I Cleveland Cavaliers confermano la singolare tendenza di questo inizio di regular season, vincendo nuovamente contro i Milwaukee Bucks, squadra di prima fascia della Eastern Conference proprio come Celtics e Wizards, dopo aver sofferto e perso cinque delle ultime sei partite contro franchigie ritenute di secondo (se non terzo) livello. A guidare i vice-campioni NBA non solo il solito LeBron James da 30 punti, 8 rimbalzi e 9 assist (e una sola palla persa), che raggiunge Jordan a quota 1072 partite giocate in NBA (all'82esimo posto all-time), ma anche i migliori Kevin Love e J.R. Smith della stagione, autori rispettivamente di 32 punti e 16 rimbalzi il primo e 20 punti con 5/7 dall’arco il secondo. Con due frecce del genere a disposizione nella propria faretra, per i Cavs è un gioco da ragazzi volare sul +11 già a fine primo quarto, rispondendo sul campo con i fatti alle dure parole di Dwyane Wade che accusava i titolari di non essere incisivi come sperato. All’intervallo lungo però sono i Bucks ad andare a riposo sul +2, costringendo LeBron James e compagni a vincerla di nuovo nel secondo tempo, senza permettere a Milwaukee di mettere il naso avanti nel quarto periodo. Diverse le indicazioni in campo arrivate durante la sfida, in particolare da Love: schierato nuovamente da cinque dopo l’infortunio di Tristan Thompson, il numero 0 ha infatti giocato quasi esclusivamente all’interno del pitturato, non tentando neanche una conclusione con i piedi oltre l’arco e portando a casa ben 16 viaggi in lunetta. “Nonostante i problemi delle scorse gare, avevo una grande voglia di imporre la mia presenza nel pitturato da subito, garantendo alla mia squadra qualche canestro facile per sbloccare un po’ i miei compagni dopo i momenti difficili delle ultime partite”. Una sofferenza non trascurabile quella dei Bucks in area e a protezione del ferro, per una squadra al momento senza un centro di ruolo dopo la trade resa nota poco prima della palla a due che ha portato Greg Monroe a Phoenix in cambio di Eric Bledsoe. Con lui e Jabari Parker sarà molto più complesso per i Cavs battere la squadra del Wisconsin.

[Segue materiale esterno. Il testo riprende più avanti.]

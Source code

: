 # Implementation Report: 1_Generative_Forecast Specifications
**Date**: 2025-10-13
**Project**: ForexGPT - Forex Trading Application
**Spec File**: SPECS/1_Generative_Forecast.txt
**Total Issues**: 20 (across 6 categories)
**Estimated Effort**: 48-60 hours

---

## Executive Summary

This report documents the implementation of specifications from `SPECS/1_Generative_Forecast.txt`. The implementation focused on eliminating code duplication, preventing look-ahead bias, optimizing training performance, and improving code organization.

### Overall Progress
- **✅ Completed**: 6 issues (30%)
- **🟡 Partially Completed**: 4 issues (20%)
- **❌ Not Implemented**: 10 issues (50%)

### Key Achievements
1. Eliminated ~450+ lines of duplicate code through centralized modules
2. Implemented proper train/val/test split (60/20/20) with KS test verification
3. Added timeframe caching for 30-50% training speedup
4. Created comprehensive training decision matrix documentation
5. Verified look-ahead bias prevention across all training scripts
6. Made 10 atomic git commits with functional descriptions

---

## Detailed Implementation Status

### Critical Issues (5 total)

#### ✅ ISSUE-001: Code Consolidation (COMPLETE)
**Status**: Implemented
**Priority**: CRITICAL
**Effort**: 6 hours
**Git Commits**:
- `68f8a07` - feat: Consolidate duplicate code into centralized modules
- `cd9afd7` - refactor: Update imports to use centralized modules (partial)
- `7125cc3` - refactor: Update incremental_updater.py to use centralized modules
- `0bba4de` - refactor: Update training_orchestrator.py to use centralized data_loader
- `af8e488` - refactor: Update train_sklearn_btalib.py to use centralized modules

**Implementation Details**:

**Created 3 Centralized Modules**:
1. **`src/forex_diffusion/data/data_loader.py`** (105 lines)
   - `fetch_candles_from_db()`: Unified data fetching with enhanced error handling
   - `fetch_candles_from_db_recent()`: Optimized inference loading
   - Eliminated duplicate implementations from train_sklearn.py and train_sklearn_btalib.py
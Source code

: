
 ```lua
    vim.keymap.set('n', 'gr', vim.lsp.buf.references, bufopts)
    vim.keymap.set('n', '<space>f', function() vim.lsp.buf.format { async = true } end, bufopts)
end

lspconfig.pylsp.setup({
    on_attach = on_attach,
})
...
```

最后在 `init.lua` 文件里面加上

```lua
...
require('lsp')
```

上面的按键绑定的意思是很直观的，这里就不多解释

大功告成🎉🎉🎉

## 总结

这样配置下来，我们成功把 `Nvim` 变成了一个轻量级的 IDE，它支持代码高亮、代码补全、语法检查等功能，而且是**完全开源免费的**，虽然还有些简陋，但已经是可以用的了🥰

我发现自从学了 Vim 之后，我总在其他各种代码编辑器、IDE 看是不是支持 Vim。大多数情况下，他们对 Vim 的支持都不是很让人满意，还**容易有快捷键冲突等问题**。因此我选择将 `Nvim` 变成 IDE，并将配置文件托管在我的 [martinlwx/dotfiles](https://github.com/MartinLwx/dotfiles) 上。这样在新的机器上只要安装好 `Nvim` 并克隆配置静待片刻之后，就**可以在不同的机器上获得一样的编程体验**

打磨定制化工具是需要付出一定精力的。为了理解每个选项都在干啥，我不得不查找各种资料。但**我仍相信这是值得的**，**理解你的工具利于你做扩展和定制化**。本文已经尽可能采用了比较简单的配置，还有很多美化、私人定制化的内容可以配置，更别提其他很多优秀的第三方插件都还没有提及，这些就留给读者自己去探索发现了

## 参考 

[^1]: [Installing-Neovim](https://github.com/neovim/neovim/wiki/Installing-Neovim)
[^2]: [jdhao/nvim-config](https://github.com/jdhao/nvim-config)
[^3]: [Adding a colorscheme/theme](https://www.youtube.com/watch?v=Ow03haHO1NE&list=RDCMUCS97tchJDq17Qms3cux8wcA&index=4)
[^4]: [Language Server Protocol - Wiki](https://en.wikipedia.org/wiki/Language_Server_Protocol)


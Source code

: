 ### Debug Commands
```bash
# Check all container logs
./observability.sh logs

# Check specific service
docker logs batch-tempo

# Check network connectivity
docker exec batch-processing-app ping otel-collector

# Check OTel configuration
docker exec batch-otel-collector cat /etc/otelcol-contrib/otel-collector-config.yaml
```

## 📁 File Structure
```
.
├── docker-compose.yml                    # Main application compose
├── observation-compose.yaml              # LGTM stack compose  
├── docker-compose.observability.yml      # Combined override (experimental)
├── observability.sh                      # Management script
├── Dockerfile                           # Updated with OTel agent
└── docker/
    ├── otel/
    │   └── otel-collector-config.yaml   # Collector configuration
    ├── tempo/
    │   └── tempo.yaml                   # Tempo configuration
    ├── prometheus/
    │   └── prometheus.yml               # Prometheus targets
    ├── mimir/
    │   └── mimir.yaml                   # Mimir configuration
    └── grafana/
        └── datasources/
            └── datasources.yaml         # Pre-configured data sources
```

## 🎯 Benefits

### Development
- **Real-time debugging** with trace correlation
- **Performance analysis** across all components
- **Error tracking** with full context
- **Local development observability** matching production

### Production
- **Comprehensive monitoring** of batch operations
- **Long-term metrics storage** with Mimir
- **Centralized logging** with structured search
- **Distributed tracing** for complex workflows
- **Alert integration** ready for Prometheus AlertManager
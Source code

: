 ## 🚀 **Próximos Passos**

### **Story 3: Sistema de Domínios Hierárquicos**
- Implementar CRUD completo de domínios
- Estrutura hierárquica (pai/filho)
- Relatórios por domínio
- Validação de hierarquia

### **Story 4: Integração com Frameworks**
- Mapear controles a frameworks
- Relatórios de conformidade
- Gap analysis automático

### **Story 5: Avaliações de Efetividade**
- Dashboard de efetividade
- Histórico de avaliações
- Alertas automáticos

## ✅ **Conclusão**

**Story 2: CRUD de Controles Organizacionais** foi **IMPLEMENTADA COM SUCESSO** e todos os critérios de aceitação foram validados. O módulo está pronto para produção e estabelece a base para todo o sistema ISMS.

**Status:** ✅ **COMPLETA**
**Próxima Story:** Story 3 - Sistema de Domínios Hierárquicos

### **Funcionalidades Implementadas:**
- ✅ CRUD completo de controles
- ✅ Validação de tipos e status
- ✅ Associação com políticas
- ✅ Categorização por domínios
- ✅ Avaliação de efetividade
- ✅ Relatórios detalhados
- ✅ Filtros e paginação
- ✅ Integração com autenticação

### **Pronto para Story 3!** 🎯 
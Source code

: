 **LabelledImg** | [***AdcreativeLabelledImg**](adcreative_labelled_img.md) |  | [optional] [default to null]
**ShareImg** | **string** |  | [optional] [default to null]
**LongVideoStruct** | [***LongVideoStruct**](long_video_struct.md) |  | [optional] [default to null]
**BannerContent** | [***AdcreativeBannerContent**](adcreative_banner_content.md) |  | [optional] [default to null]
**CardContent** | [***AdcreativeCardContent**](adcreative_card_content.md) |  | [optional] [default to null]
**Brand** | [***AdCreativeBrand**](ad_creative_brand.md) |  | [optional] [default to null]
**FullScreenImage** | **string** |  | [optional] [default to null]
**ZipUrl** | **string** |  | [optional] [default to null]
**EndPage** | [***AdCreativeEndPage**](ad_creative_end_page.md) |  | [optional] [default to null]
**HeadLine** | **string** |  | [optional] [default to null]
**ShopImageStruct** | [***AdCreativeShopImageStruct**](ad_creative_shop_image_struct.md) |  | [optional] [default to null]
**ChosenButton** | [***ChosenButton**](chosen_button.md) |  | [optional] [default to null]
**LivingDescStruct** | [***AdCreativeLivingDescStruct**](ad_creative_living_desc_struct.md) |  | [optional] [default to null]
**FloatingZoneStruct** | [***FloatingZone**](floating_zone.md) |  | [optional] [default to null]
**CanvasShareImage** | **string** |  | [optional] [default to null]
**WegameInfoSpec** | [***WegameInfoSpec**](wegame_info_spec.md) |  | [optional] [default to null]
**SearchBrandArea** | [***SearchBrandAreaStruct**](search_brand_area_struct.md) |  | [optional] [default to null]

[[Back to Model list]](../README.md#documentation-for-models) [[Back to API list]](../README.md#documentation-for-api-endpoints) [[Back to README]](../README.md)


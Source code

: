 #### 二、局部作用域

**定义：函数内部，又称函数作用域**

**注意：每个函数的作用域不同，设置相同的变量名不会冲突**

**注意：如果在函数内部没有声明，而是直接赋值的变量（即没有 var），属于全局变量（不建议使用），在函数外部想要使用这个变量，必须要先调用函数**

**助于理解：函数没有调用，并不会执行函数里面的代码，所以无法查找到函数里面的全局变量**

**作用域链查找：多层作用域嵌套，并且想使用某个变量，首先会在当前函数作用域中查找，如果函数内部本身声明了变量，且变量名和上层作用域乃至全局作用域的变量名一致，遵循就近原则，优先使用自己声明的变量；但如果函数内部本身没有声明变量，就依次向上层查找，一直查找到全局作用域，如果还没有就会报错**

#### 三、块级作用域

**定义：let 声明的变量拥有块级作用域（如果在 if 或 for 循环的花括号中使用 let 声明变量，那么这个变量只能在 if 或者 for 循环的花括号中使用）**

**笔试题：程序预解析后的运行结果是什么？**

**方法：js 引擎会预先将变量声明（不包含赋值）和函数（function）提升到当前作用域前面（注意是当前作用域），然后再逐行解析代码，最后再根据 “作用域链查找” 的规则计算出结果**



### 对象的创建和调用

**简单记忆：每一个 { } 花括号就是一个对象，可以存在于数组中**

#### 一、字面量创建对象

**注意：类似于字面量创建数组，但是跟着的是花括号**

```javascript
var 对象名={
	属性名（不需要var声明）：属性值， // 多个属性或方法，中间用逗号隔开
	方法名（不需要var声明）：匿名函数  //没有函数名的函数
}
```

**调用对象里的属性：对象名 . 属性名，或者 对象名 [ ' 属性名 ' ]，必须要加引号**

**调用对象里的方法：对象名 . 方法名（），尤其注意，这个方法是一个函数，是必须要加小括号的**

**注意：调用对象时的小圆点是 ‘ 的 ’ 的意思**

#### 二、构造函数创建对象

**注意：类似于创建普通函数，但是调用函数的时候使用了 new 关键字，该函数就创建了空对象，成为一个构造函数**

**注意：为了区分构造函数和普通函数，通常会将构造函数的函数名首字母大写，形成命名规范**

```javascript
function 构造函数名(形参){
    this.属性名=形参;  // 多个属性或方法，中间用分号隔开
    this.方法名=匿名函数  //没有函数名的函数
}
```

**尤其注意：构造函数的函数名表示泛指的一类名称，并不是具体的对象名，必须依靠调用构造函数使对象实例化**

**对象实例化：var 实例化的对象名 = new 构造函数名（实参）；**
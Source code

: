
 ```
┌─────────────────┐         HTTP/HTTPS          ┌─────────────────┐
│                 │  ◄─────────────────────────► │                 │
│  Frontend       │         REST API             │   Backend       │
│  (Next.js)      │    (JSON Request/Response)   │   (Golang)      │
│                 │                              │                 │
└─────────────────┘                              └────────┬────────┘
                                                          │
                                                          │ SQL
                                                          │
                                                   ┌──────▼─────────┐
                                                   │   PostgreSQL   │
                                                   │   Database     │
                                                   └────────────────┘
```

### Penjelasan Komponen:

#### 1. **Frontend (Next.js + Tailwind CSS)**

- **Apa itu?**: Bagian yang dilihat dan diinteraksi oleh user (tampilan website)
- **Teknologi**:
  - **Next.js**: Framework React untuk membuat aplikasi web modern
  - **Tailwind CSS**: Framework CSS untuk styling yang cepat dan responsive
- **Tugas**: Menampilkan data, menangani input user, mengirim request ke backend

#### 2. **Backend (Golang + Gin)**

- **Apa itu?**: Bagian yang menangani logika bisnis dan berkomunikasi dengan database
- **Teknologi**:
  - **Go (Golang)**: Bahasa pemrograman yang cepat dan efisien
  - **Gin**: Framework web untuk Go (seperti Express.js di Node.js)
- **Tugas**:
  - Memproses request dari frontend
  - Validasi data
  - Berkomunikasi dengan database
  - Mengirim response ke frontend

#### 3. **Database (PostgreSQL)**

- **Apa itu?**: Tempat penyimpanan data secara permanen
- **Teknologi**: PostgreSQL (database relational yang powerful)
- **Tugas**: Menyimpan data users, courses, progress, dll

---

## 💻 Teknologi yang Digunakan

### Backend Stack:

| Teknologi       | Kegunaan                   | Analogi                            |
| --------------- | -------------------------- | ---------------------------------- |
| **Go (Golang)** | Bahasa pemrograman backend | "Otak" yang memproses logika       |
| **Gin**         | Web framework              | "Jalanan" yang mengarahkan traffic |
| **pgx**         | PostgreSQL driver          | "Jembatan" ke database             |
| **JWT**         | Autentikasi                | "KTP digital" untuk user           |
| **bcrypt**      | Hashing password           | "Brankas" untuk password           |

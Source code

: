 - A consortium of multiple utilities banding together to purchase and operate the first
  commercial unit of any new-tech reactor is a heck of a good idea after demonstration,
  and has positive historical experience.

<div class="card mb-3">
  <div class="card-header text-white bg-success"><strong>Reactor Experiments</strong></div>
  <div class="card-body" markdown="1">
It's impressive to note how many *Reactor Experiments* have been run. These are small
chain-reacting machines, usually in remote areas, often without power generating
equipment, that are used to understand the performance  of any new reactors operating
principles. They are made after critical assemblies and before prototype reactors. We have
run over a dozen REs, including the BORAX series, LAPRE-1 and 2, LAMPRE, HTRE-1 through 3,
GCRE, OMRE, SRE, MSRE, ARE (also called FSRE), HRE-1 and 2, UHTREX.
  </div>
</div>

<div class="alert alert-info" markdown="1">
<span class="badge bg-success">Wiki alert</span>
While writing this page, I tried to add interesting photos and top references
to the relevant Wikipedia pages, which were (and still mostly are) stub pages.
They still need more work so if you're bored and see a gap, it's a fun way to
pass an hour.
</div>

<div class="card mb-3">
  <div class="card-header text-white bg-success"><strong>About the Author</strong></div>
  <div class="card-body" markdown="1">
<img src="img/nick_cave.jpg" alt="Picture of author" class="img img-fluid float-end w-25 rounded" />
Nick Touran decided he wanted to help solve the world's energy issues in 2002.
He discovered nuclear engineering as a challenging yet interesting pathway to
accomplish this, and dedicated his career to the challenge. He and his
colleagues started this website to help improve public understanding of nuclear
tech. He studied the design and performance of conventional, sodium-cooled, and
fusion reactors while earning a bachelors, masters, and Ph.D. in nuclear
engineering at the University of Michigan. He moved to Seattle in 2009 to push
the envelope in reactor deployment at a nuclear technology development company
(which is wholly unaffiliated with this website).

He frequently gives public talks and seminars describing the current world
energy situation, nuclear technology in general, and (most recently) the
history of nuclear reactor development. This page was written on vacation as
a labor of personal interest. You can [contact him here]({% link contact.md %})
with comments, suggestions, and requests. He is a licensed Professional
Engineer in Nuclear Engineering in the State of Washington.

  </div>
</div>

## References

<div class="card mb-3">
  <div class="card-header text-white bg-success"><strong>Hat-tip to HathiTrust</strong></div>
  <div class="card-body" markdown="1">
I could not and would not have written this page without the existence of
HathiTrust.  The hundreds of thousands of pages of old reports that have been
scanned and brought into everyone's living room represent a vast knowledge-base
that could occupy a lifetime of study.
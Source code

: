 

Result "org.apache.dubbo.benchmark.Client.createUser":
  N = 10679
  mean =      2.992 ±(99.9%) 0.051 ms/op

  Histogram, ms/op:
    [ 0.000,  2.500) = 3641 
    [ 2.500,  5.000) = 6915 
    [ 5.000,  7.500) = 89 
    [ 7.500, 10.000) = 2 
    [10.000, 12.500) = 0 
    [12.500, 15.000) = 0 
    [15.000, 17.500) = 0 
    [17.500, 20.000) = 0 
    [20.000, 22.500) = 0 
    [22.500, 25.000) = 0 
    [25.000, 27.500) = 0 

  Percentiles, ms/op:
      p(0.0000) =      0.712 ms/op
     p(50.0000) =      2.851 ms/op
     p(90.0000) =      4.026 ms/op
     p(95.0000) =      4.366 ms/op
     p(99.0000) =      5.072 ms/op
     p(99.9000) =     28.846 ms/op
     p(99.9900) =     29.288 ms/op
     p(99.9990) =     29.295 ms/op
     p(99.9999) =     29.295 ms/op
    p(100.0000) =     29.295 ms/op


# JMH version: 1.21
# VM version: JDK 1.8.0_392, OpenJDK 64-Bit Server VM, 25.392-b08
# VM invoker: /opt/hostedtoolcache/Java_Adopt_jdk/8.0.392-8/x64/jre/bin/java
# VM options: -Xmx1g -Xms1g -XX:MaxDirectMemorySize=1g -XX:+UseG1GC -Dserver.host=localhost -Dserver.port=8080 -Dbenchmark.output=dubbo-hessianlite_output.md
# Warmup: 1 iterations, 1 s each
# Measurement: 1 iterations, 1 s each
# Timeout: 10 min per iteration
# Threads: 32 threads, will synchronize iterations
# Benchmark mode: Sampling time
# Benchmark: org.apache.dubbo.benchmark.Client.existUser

Ai Bucks non basta il solito super Antetokounmpo

E Giannis? Beh, Antetokounmpo il suo come al solito lo ha fatto, mettendo a referto 40 punti, 9 rimbalzi e 8 palle perse in una partita da 16/21 al tiro, tutti tentativi arrivati con i piedi dentro l’arco nell’ennesima versione dominante del talento greco, incontenibile per qualsiasi tipo di avversario (LeBron incluso), ma stoppato in una delle giocate che hanno deciso il match da uno dei migliori artisti della specialità, soprattutto in relazione alla stazza. Dwyane Wade ha sorpreso alle spalle il numero 34, impedendogli la conclusione, lanciando il contropiede di Cleveland e girando completamente lo stato emotivo della sfida a meno di dieci minuti dal termine. Oltre ad Antetokounmpo, positiva anche la prestazione di Malcolm Brogdon, il rookie dell'anno alla terza partita consecutiva oltre quota 20 punti (con 6 assist e 5 rimbalzi); non c'era mai riuscito nella passata stagione. Un filotto arrivato proprio adesso che il suo posto in quintetto sembra vacillare a causa dei nuovi arrivi. Coach Kidd però sa bene che la sua squadra ha bisogno di una scossa il prima possibile, incapace di evitare le cinque sconfitte nelle ultime sei partite nonostante la fortuna di poter schierare l’MVP di queste prime tre settimane di regular season: “Tutti hanno detto e hanno scritto che i Cavaliers sono in difficoltà, ma il roster dei vice-campioni NBA è pieno zeppo di campioni e veterani che sanno molto bene come si corre una maratona”. Ai suoi ragazzi invece sembra proprio essere l’esperienza a far difetto; acquisirla nel minor tempo possibile dovrà essere uno degli obiettivi da raggiungere nel minor tempo possibile, per evitare di dover rimandare ancora una volta il momento in cui iniziare a vincere.